▸ **What to work on**
If pictures appear in the lines below, skip them and copy exactly the lines from the one containing "E 是有限生成 A-模且 A 是 Hausdorff 的；" through the one containing "arrays] \hfill \\", and nothing else.

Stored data
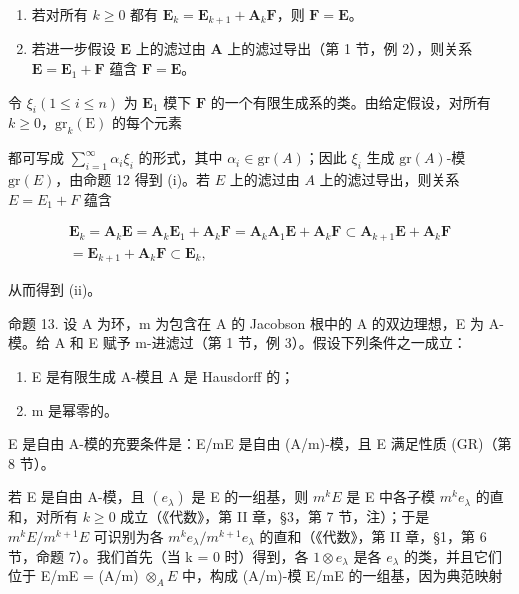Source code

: \begin{enumerate}
\def\labelenumi{(\roman{enumi})}
\item
  若对所有 \(k \geqslant 0\) 都有 \(\mathbf{E}_k = \mathbf{E}_{k+1} + \mathbf{A}_k\mathbf{F}\)，则 \(\mathbf{F} = \mathbf{E}\)。
\item
  若进一步假设 \(\mathbf{E}\) 上的滤过由 \(\mathbf{A}\) 上的滤过导出（第 1 节，例 2），则关系 \(\mathbf{E} = \mathbf{E}_1 + \mathbf{F}\) 蕴含 \(\mathbf{F} = \mathbf{E}\)。
\end{enumerate}

	令 \(\xi_{i}(1\leqslant i\leqslant n)\) 为 \(\mathbf{E}_1\) 模下 \(\mathbf{F}\) 的一个有限生成系的类。由给定假设，对所有 \(k\geqslant 0\)，\(\mathrm{gr}_k(\mathrm{E})\) 的每个元素

	都可写成 \(\sum_{i=1}^{\infty} \alpha_i \xi_i\) 的形式，其中 \(\alpha_i \in \mathrm{gr}(A)\)；因此 \(\xi_i\) 生成 \(\mathrm{gr}(A)\)-模 \(\mathrm{gr}(E)\)，由命题 12 得到 (i)。若 \(E\) 上的滤过由 \(A\) 上的滤过导出，则关系 \(E = E_1 + F\) 蕴含

\[
\begin{array}{r} \mathbf {E} _ {k} = \mathbf {A} _ {k} \mathbf {E} = \mathbf {A} _ {k} \mathbf {E} _ {1} + \mathbf {A} _ {k} \mathbf {F} = \mathbf {A} _ {k} \mathbf {A} _ {1} \mathbf {E} + \mathbf {A} _ {k} \mathbf {F} \subset \mathbf {A} _ {k + 1} \mathbf {E} + \mathbf {A} _ {k} \mathbf {F} \\ = \mathbf {E} _ {k + 1} + \mathbf {A} _ {k} \mathbf {F} \subset \mathbf {E} _ {k}, \end{array}
\]

从而得到 (ii)。

命题 13. 设 A 为环，m 为包含在 A 的 Jacobson 根中的 A 的双边理想，E 为 A-模。给 A 和 E 赋予 m-进滤过（第 1 节，例 3）。假设下列条件之一成立：

\begin{enumerate}
\def\labelenumi{(\alph{enumi})}
\item
  E 是有限生成 A-模且 A 是 Hausdorff 的；
\item
  m 是幂零的。
\end{enumerate}

E 是自由 A-模的充要条件是：E/mE 是自由 (A/m)-模，且 E 满足性质 (GR)（第 8 节）。

	若 E 是自由 A-模，且 \((e_{\lambda})\) 是 E 的一组基，则 \(m^{k}E\) 是 E 中各子模 \(m^{k}e_{\lambda}\) 的直和，对所有 \(k \geqslant 0\) 成立（《代数》，第 II 章，§3，第 7 节，注）；于是 \(m^{k}E/m^{k+1}E\) 可识别为各 \(m^{k}e_{\lambda}/m^{k+1}e_{\lambda}\) 的直和（《代数》，第 II 章，§1，第 6 节，命题 7）。我们首先（当 k = 0 时）得到，各 \(1 \otimes e_{\lambda}\) 是各 \(e_{\lambda}\) 的类，并且它们位于 E/mE = (A/m) \(\otimes_{A} E\) 中，构成 (A/m)-模 E/mE 的一组基，因为典范映射

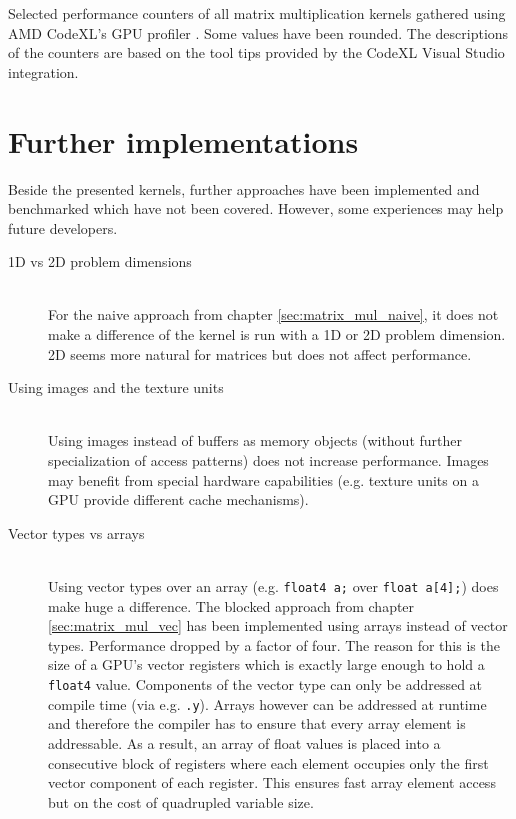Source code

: \begin{table}
	\caption{Selected performance counters of all matrix multiplication kernels gathered using AMD CodeXL's GPU profiler \cite{amd_codexl}. Some values have been rounded. The descriptions of the counters are based on the tool tips provided by the CodeXL Visual Studio integration.}
	\label{tbl:matrix_perf_counter}
\end{table}

\section{Further implementations}
Beside the presented kernels, further approaches have been implemented and benchmarked which have not been covered. However, some experiences may help future developers.

\begin{description}
	\item[1D vs 2D problem dimensions] \hfill \\
	For the naive approach from chapter \ref{sec:matrix_mul_naive}, it does not make a difference of the kernel is run with a 1D or 2D problem dimension. 2D seems more natural for matrices but does not affect performance.
	\item[Using images and the texture units] \hfill \\
	Using images instead of buffers as memory objects (without further specialization of access patterns) does not increase performance. Images may benefit from special hardware capabilities (e.g. texture units on a GPU provide different cache mechanisms).
	\item[Vector types vs arrays] \hfill \\
	Using vector types over an array (e.g. \lstinline!float4 a;! over \lstinline!float a[4];!) does make huge a difference. The blocked approach from chapter \ref{sec:matrix_mul_vec} has been implemented using arrays instead of vector types. Performance dropped by a factor of four. The reason for this is the size of a GPU's vector registers which is exactly large enough to hold a \lstinline!float4! value. Components of the vector type can only be addressed at compile time (via e.g. \lstinline!.y!). Arrays however can be addressed at runtime and therefore the compiler has to ensure that every array element is addressable. As a result, an array of float values is placed into a consecutive block of registers where each element occupies only the first vector component of each register. This ensures fast array element access but on the cost of quadrupled variable size.
\end{description}

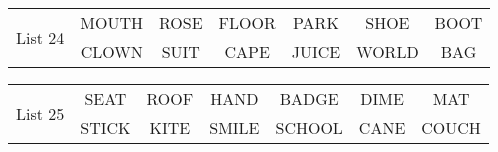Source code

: \documentclass{article}
\begin{document}
\vspace{.1in}
\hspace{.5in}\begin{tabular}{r||c c c c c c }
\multirow{2}{*}{List 24} & MOUTH & ROSE & FLOOR & PARK & SHOE & BOOT\\
\cline{2-7}			& CLOWN & SUIT & CAPE & JUICE & WORLD & BAG\\
\end{tabular}

\vspace{.1in}
\hspace{.5in}\begin{tabular}{r||c c c c c c }
\multirow{2}{*}{List 25} & SEAT & ROOF & HAND & BADGE & DIME & MAT\\
\cline{2-7}			& STICK & KITE & SMILE & SCHOOL & CANE & COUCH\\
\end{tabular}
\end{document}
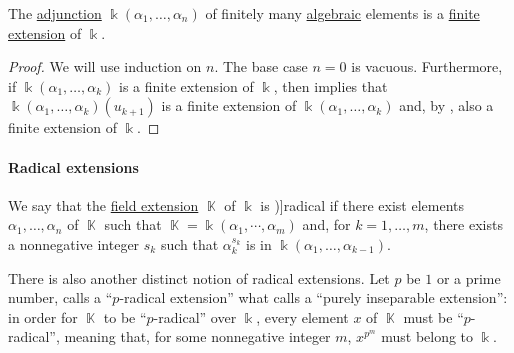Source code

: \begin{proposition}\label{thm:finite_adjunction_finite_extension}
  The \hyperref[def:field_adjunction]{adjunction} \( \Bbbk(\alpha_1, \ldots, \alpha_n) \) of finitely many \hyperref[def:algebraic_element]{algebraic} elements is a \hyperref[def:field_extension_degree]{finite extension} of \( \Bbbk \).
\end{proposition}
\begin{proof}
  We will use induction on \( n \). The base case \( n = 0 \) is vacuous. Furthermore, if \( \Bbbk(\alpha_1, \ldots, \alpha_k) \) is a finite extension of \( \Bbbk \), then  implies that \( \Bbbk(\alpha_1, \ldots, \alpha_k)(u_{k+1}) \) is a finite extension of \( \Bbbk(\alpha_1, \ldots, \alpha_k) \) and, by , also a finite extension of \( \Bbbk \).
\end{proof}

\paragraph{Radical extensions}

\begin{definition}\label{def:radical_extension}
  We say that the \hyperref[def:field/submodel]{field extension} \( \BbbK \) of \( \Bbbk \) is \term[ru=радикальное (рассширение) (\cite[\S D18.3]{Тыртышников2007ЛинейнаяАлгебра})]{radical} if there exist elements \( \alpha_1, \ldots, \alpha_n \) of \( \BbbK \) such that \( \BbbK = \Bbbk(\alpha_1, \cdots, \alpha_m) \) and, for \( k = 1, \ldots, m \), there exists a nonnegative integer \( s_k \) such that \( \alpha_k^{s_k} \) is in \( \Bbbk(\alpha_1, \ldots, \alpha_{k-1}) \).
\end{definition}
\begin{comments}
  \item There is also another distinct notion of radical extensions. Let \( p \) be \( 1 \) or a prime number,  calls a \enquote{\( p \)-radical extension} what  calls a \enquote{purely inseparable extension}: in order for \( \BbbK \) to be \enquote{\( p \)-radical} over \( \Bbbk \), every element \( x \) of \( \BbbK \) must be \enquote{\( p \)-radical}, meaning that, for some nonnegative integer \( m \), \( x^{p^m} \) must belong to \( \Bbbk \).
\end{comments}

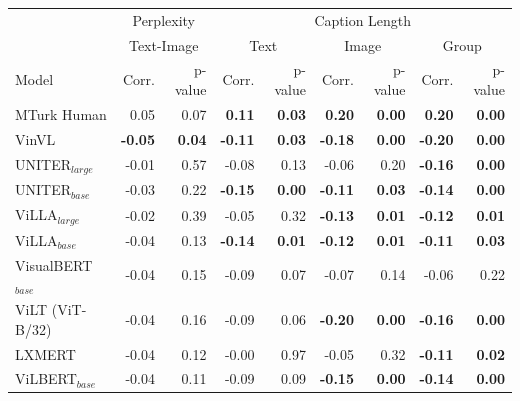 \begin{table}[ht]
\centering
\begin{adjustbox}{max width=\textwidth}
\begin{tabular}{l|rr|rrrrrr}
\toprule
 & \multicolumn{2}{c|}{Perplexity} &  \multicolumn{6}{c}{Caption Length}\\
 & \multicolumn{2}{c|}{Text-Image} &  \multicolumn{2}{c}{Text} &  \multicolumn{2}{c}{Image} &  \multicolumn{2}{c}{Group}\\
 Model      &   Corr. &   p-value & Corr. &   p-value & Corr. &   p-value & Corr. &   p-value\\\midrule 
  MTurk Human                  & 0.05           & 0.07          & \textbf{0.11}  & \textbf{0.03} & \textbf{0.20}  & \textbf{0.00} & \textbf{0.20}  & \textbf{0.00} \\
 VinVL                        & \textbf{-0.05} & \textbf{0.04} & \textbf{-0.11} & \textbf{0.03} & \textbf{-0.18} & \textbf{0.00} & \textbf{-0.20} & \textbf{0.00} \\
 UNITER$_{large}$             & -0.01          & 0.57          & -0.08          & 0.13          & -0.06          & 0.20          & \textbf{-0.16} & \textbf{0.00} \\
 UNITER$_{base}$              & -0.03          & 0.22          & \textbf{-0.15} & \textbf{0.00} & \textbf{-0.11} & \textbf{0.03} & \textbf{-0.14} & \textbf{0.00} \\
 ViLLA$_{large}$              & -0.02          & 0.39          & -0.05          & 0.32          & \textbf{-0.13} & \textbf{0.01} & \textbf{-0.12} & \textbf{0.01} \\
 ViLLA$_{base}$               & -0.04          & 0.13          & \textbf{-0.14} & \textbf{0.01} & \textbf{-0.12} & \textbf{0.01} & \textbf{-0.11} & \textbf{0.03} \\
 VisualBERT$_{base}$          & -0.04          & 0.15          & -0.09          & 0.07          & -0.07          & 0.14          & -0.06          & 0.22          \\
 ViLT (ViT-B/32)              & -0.04          & 0.16          & -0.09          & 0.06          & \textbf{-0.20} & \textbf{0.00} & \textbf{-0.16} & \textbf{0.00} \\
 LXMERT                       & -0.04          & 0.12          & -0.00          & 0.97          & -0.05          & 0.32          & \textbf{-0.11} & \textbf{0.02} \\
 ViLBERT$_{base}$             & -0.04          & 0.11          & -0.09          & 0.09          & \textbf{-0.15} & \textbf{0.00} & \textbf{-0.14} & \textbf{0.00} \\

\end{tabular}
\end{adjustbox}
\end{table}
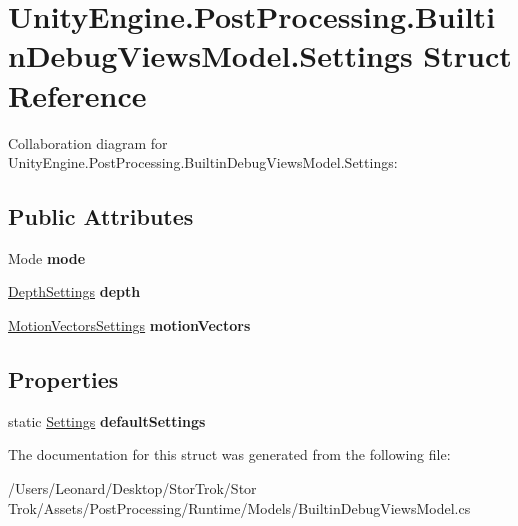 \hypertarget{struct_unity_engine_1_1_post_processing_1_1_builtin_debug_views_model_1_1_settings}{}\section{Unity\+Engine.\+Post\+Processing.\+Builtin\+Debug\+Views\+Model.\+Settings Struct Reference}
\label{struct_unity_engine_1_1_post_processing_1_1_builtin_debug_views_model_1_1_settings}


Collaboration diagram for Unity\+Engine.\+Post\+Processing.\+Builtin\+Debug\+Views\+Model.\+Settings\+:
\subsection*{Public Attributes}
\begin{DoxyCompactItemize}
\item 
\mbox{\label{struct_unity_engine_1_1_post_processing_1_1_builtin_debug_views_model_1_1_settings_a64bfde9afcab454ff4cae8093cbfc961}} 
Mode {\bfseries mode}
\item 
\mbox{\label{struct_unity_engine_1_1_post_processing_1_1_builtin_debug_views_model_1_1_settings_a7283a05c8d37043a2643d573943f20b7}} 
\hyperlink{struct_unity_engine_1_1_post_processing_1_1_builtin_debug_views_model_1_1_depth_settings}{Depth\+Settings} {\bfseries depth}
\item 
\mbox{\label{struct_unity_engine_1_1_post_processing_1_1_builtin_debug_views_model_1_1_settings_ae87a46433175c77452522ba4c1bc855b}} 
\hyperlink{struct_unity_engine_1_1_post_processing_1_1_builtin_debug_views_model_1_1_motion_vectors_settings}{Motion\+Vectors\+Settings} {\bfseries motion\+Vectors}
\end{DoxyCompactItemize}
\subsection*{Properties}
\begin{DoxyCompactItemize}
\item 
\mbox{\label{struct_unity_engine_1_1_post_processing_1_1_builtin_debug_views_model_1_1_settings_a3f6924d1e6965becf46634057007e552}} 
static \hyperlink{struct_unity_engine_1_1_post_processing_1_1_builtin_debug_views_model_1_1_settings}{Settings} {\bfseries default\+Settings}
\end{DoxyCompactItemize}


The documentation for this struct was generated from the following file\+:\begin{DoxyCompactItemize}
\item 
/\+Users/\+Leonard/\+Desktop/\+Stor\+Trok/\+Stor Trok/\+Assets/\+Post\+Processing/\+Runtime/\+Models/Builtin\+Debug\+Views\+Model.\+cs\end{DoxyCompactItemize}
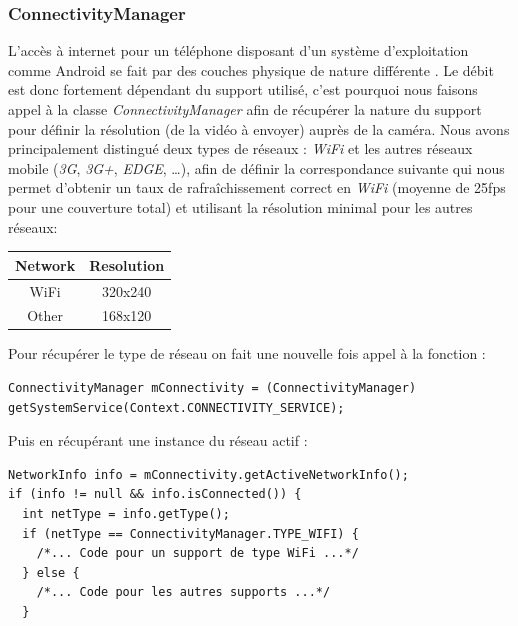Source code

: \subsubsection{ConnectivityManager}
L'accès à internet pour un téléphone disposant d'un système d'exploitation
comme Android se fait par des couches physique de nature différente . Le débit
est donc fortement dépendant du support utilisé, c'est pourquoi nous faisons
appel à la classe \textit{ConnectivityManager} afin de récupérer la nature du
support pour définir la résolution (de la vidéo à envoyer) auprès de la caméra.
Nous avons principalement distingué deux types de réseaux : \textit{WiFi} et les
autres réseaux mobile (\textit{3G}, \textit{3G+}, \textit{EDGE}, \ldots), afin de définir la correspondance suivante qui nous permet d'obtenir un
taux de rafraîchissement correct en \textit{WiFi} (moyenne de 25fps pour une
couverture total) et utilisant la résolution minimal pour les autres réseaux:
\begin{center}
\begin{tabular}{|c|c|}
\hline
Network & Resolution \\
\hline
WiFi &320x240\\
Other &168x120\\
\hline
\end{tabular}
\newline\newline
\end{center}
Pour récupérer le type de réseau on fait une nouvelle fois appel à la
fonction :
\begin{lstlisting}
ConnectivityManager mConnectivity = (ConnectivityManager) getSystemService(Context.CONNECTIVITY_SERVICE);
\end{lstlisting}
Puis en récupérant une instance du réseau actif :
\begin{lstlisting}
NetworkInfo info = mConnectivity.getActiveNetworkInfo();
if (info != null && info.isConnected()) {
  int netType = info.getType();
  if (netType == ConnectivityManager.TYPE_WIFI) {
	/*... Code pour un support de type WiFi ...*/
  } else {
	/*... Code pour les autres supports ...*/
  }
\end{lstlisting}

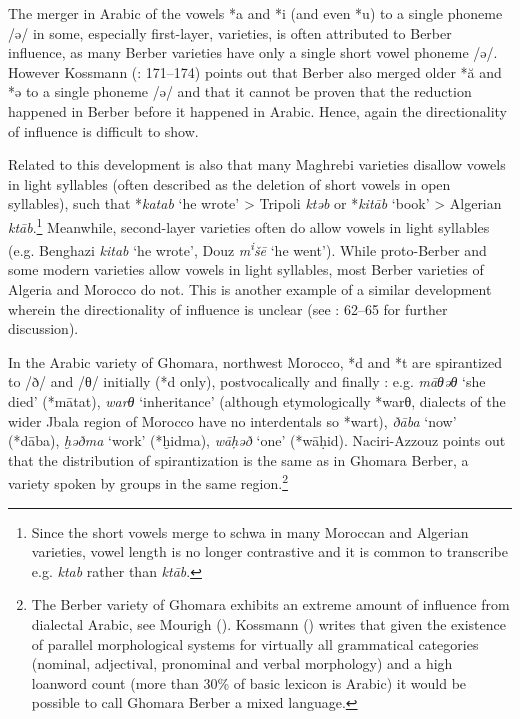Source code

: \documentclass[output=paper]{langsci/langscibook}
\begin{document}
  The merger in Arabic of the vowels *{a} and *{i} (and even *{u}) to a single phoneme /ǝ/ in some, especially first-layer, varieties, is often attributed to Berber influence, as many Berber varieties have only a single short vowel phoneme /ǝ/. However Kossmann (\citeyear{Kossmann2013book}: 171–174) points out that Berber also merged older *ă and *ǝ to a single phoneme /ǝ/ and that it cannot be proven that the reduction happened in Berber before it happened in Arabic. Hence, again the directionality of influence is difficult to show.

  Related to this development is also that many Maghrebi varieties disallow vowels in light syllables (often described as the deletion of short vowels in open syllables), such that *\textit{katab} ‘he wrote’ > Tripoli \textit{ktǝb} or *\textit{kitāb} ‘book’ > Algerian \textit{ktāb}.\footnote{Since the short vowels merge to schwa in many Moroccan and Algerian varieties, vowel length is no longer contrastive and it is common to transcribe e.g. \textit{ktab} rather than \textit{ktāb}.} Meanwhile, second-layer varieties often do allow vowels in light syllables (e.g. Benghazi \textit{kitab} ‘he wrote’, Douz \textit{m\textsuperscript{i}}\textit{šē} ‘he went’). While proto-Berber and some modern varieties allow vowels in light syllables, most Berber varieties of Algeria and Morocco do not. This is another example of a similar development wherein the directionality of influence is unclear (see \citealt{Souag2017syllable}: 62–65 for further discussion).

  In the Arabic variety of Ghomara, northwest Morocco, *d and *t are spirantized to /ð/ and /θ/ initially (*d only), postvocalically and finally \citep{Naciri-Azzouz2016}: e.g. \textit{māθǝθ} `she died' (*mātat), \textit{warθ} `inheritance' (although etymologically *warθ, dialects of the wider Jbala region of Morocco have no interdentals so *wart), \textit{ðāba} `now' (*dāba), \textit{ḫǝðma} `work' (*ḫidma), \textit{wāḥǝð} `one' (*wāḥid). Naciri-Azzouz points out that the distribution of spirantization is the same as in Ghomara Berber, a variety spoken by groups in the same region.\footnote{The Berber variety of Ghomara exhibits an extreme amount of influence from dialectal Arabic, see Mourigh (\citeyear{Mourigh2015}). Kossmann (\citeyear[431]{Kossmann2013book}) writes that given the existence of parallel morphological systems for virtually all grammatical categories (nominal, adjectival, pronominal and verbal morphology) and a high loanword count (more than 30\% of basic lexicon is Arabic) it would be possible to call Ghomara Berber a mixed language.}
\end{document}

▸ **Result for this task**
  E 是有限生成 A-模且 A 是 Hausdorff 的；
\item
  m 是幂零的。
\end{enumerate}

E 是自由 A-模的充要条件是：E/mE 是自由 (A/m)-模，且 E 满足性质 (GR)（第 8 节）。

	若 E 是自由 A-模，且 \((e_{\lambda})\) 是 E 的一组基，则 \(m^{k}E\) 是 E 中各子模 \(m^{k}e_{\lambda}\) 的直和，对所有 \(k \geqslant 0\) 成立（《代数》，第 II 章，§3，第 7 节，注）；于是 \(m^{k}E/m^{k+1}E\) 可识别为各 \(m^{k}e_{\lambda}/m^{k+1}e_{\lambda}\) 的直和（《代数》，第 II 章，§1，第 6 节，命题 7）。我们首先（当 k = 0 时）得到，各 \(1 \otimes e_{\lambda}\) 是各 \(e_{\lambda}\) 的类，并且它们位于 E/mE = (A/m) \(\otimes_{A} E\) 中，构成 (A/m)-模 E/mE 的一组基，因为典范映射

Source code

: \begin{table}
	\caption{Selected performance counters of all matrix multiplication kernels gathered using AMD CodeXL's GPU profiler \cite{amd_codexl}. Some values have been rounded. The descriptions of the counters are based on the tool tips provided by the CodeXL Visual Studio integration.}
	\label{tbl:matrix_perf_counter}
\end{table}

\section{Further implementations}
Beside the presented kernels, further approaches have been implemented and benchmarked which have not been covered. However, some experiences may help future developers.

\begin{description}
	\item[1D vs 2D problem dimensions] \hfill \\
	For the naive approach from chapter \ref{sec:matrix_mul_naive}, it does not make a difference of the kernel is run with a 1D or 2D problem dimension. 2D seems more natural for matrices but does not affect performance.
	\item[Using images and the texture units] \hfill \\
	Using images instead of buffers as memory objects (without further specialization of access patterns) does not increase performance. Images may benefit from special hardware capabilities (e.g. texture units on a GPU provide different cache mechanisms).
	\item[Vector types vs arrays] \hfill \\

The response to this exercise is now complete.